→ Data:
[Start of Attachment]

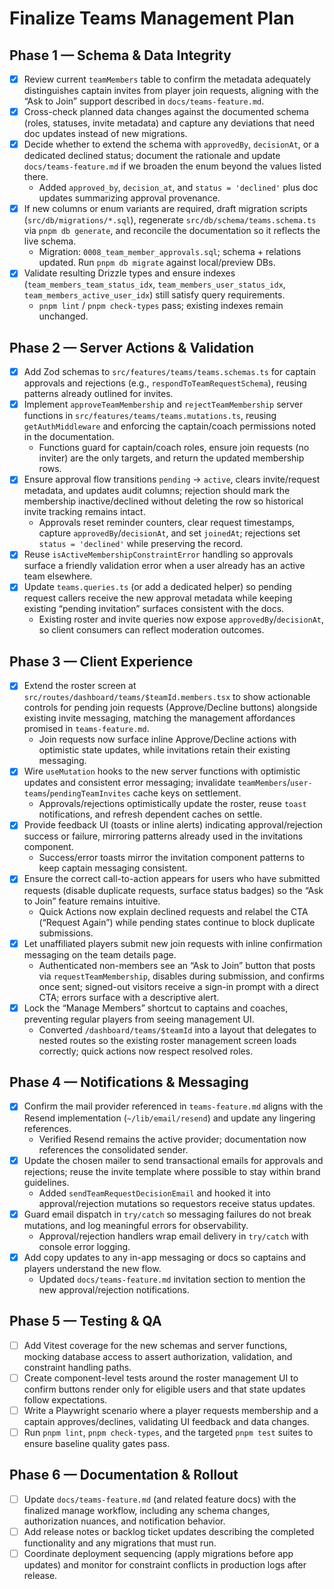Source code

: # Finalize Teams Management Plan

## Phase 1 — Schema & Data Integrity

- [x] Review current `teamMembers` table to confirm the metadata adequately distinguishes captain invites from player join requests, aligning with the “Ask to Join” support described in `docs/teams-feature.md`.
- [x] Cross-check planned data changes against the documented schema (roles, statuses, invite metadata) and capture any deviations that need doc updates instead of new migrations.
- [x] Decide whether to extend the schema with `approvedBy`, `decisionAt`, or a dedicated declined status; document the rationale and update `docs/teams-feature.md` if we broaden the enum beyond the values listed there.
  - Added `approved_by`, `decision_at`, and `status = 'declined'` plus doc updates summarizing approval provenance.
- [x] If new columns or enum variants are required, draft migration scripts (`src/db/migrations/*.sql`), regenerate `src/db/schema/teams.schema.ts` via `pnpm db generate`, and reconcile the documentation so it reflects the live schema.
  - Migration: `0008_team_member_approvals.sql`; schema + relations updated. Run `pnpm db migrate` against local/preview DBs.
- [x] Validate resulting Drizzle types and ensure indexes (`team_members_team_status_idx`, `team_members_user_status_idx`, `team_members_active_user_idx`) still satisfy query requirements.
  - `pnpm lint` / `pnpm check-types` pass; existing indexes remain unchanged.

## Phase 2 — Server Actions & Validation

- [x] Add Zod schemas to `src/features/teams/teams.schemas.ts` for captain approvals and rejections (e.g., `respondToTeamRequestSchema`), reusing patterns already outlined for invites.
- [x] Implement `approveTeamMembership` and `rejectTeamMembership` server functions in `src/features/teams/teams.mutations.ts`, reusing `getAuthMiddleware` and enforcing the captain/coach permissions noted in the documentation.
  - Functions guard for captain/coach roles, ensure join requests (no inviter) are the only targets, and return the updated membership rows.
- [x] Ensure approval flow transitions `pending` → `active`, clears invite/request metadata, and updates audit columns; rejection should mark the membership inactive/declined without deleting the row so historical invite tracking remains intact.
  - Approvals reset reminder counters, clear request timestamps, capture `approvedBy`/`decisionAt`, and set `joinedAt`; rejections set `status = 'declined'` while preserving the record.
- [x] Reuse `isActiveMembershipConstraintError` handling so approvals surface a friendly validation error when a user already has an active team elsewhere.
- [x] Update `teams.queries.ts` (or add a dedicated helper) so pending request callers receive the new approval metadata while keeping existing “pending invitation” surfaces consistent with the docs.
  - Existing roster and invite queries now expose `approvedBy`/`decisionAt`, so client consumers can reflect moderation outcomes.

## Phase 3 — Client Experience

- [x] Extend the roster screen at `src/routes/dashboard/teams/$teamId.members.tsx` to show actionable controls for pending join requests (Approve/Decline buttons) alongside existing invite messaging, matching the management affordances promised in `teams-feature.md`.
  - Join requests now surface inline Approve/Decline actions with optimistic state updates,
    while invitations retain their existing messaging.
- [x] Wire `useMutation` hooks to the new server functions with optimistic updates and consistent error messaging; invalidate `teamMembers`/`user-teams`/`pendingTeamInvites` cache keys on settlement.
  - Approvals/rejections optimistically update the roster, reuse `toast` notifications, and
    refresh dependent caches on settle.
- [x] Provide feedback UI (toasts or inline alerts) indicating approval/rejection success or failure, mirroring patterns already used in the invitations component.
  - Success/error toasts mirror the invitation component patterns to keep captain messaging
    consistent.
- [x] Ensure the correct call-to-action appears for users who have submitted requests (disable duplicate requests, surface status badges) so the “Ask to Join” feature remains intuitive.
  - Quick Actions now explain declined requests and relabel the CTA (“Request Again”) while
    pending states continue to block duplicate submissions.
- [x] Let unaffiliated players submit new join requests with inline confirmation messaging on the
      team details page.
  - Authenticated non-members see an “Ask to Join” button that posts via `requestTeamMembership`,
    disables during submission, and confirms once sent; signed-out visitors receive a sign-in prompt
    with a direct CTA; errors surface with a descriptive alert.
- [x] Lock the “Manage Members” shortcut to captains and coaches, preventing regular players from
      seeing management UI.
  - Converted `/dashboard/teams/$teamId` into a layout that delegates to nested routes so the
    existing roster management screen loads correctly; quick actions now respect resolved roles.

## Phase 4 — Notifications & Messaging

- [x] Confirm the mail provider referenced in `teams-feature.md` aligns with the Resend implementation (`~/lib/email/resend`) and update any lingering references.
  - Verified Resend remains the active provider; documentation now references the consolidated sender.
- [x] Update the chosen mailer to send transactional emails for approvals and rejections; reuse the invite template where possible to stay within brand guidelines.
  - Added `sendTeamRequestDecisionEmail` and hooked it into approval/rejection mutations so requestors receive status updates.
- [x] Guard email dispatch in `try/catch` so messaging failures do not break mutations, and log meaningful errors for observability.
  - Approval/rejection handlers wrap email delivery in `try/catch` with console error logging.
- [x] Add copy updates to any in-app messaging or docs so captains and players understand the new flow.
  - Updated `docs/teams-feature.md` invitation section to mention the new approval/rejection notifications.

## Phase 5 — Testing & QA

- [ ] Add Vitest coverage for the new schemas and server functions, mocking database access to assert authorization, validation, and constraint handling paths.
- [ ] Create component-level tests around the roster management UI to confirm buttons render only for eligible users and that state updates follow expectations.
- [ ] Write a Playwright scenario where a player requests membership and a captain approves/declines, validating UI feedback and data changes.
- [ ] Run `pnpm lint`, `pnpm check-types`, and the targeted `pnpm test` suites to ensure baseline quality gates pass.

## Phase 6 — Documentation & Rollout

- [ ] Update `docs/teams-feature.md` (and related feature docs) with the finalized manage workflow, including any schema changes, authorization nuances, and notification behavior.
- [ ] Add release notes or backlog ticket updates describing the completed functionality and any migrations that must run.
- [ ] Coordinate deployment sequencing (apply migrations before app updates) and monitor for constraint conflicts in production logs after release.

[End of Attachment]

→ What to produce: Would you copy out exactly the lines above that start at the one containing "keys on settlement." and end at the one containing "refresh dependent caches on settle.", inclusive?

→ Written reply:
- [x] Wire `useMutation` hooks to the new server functions with optimistic updates and consistent error messaging; invalidate `teamMembers`/`user-teams`/`pendingTeamInvites` cache keys on settlement.
  - Approvals/rejections optimistically update the roster, reuse `toast` notifications, and
    refresh dependent caches on settle.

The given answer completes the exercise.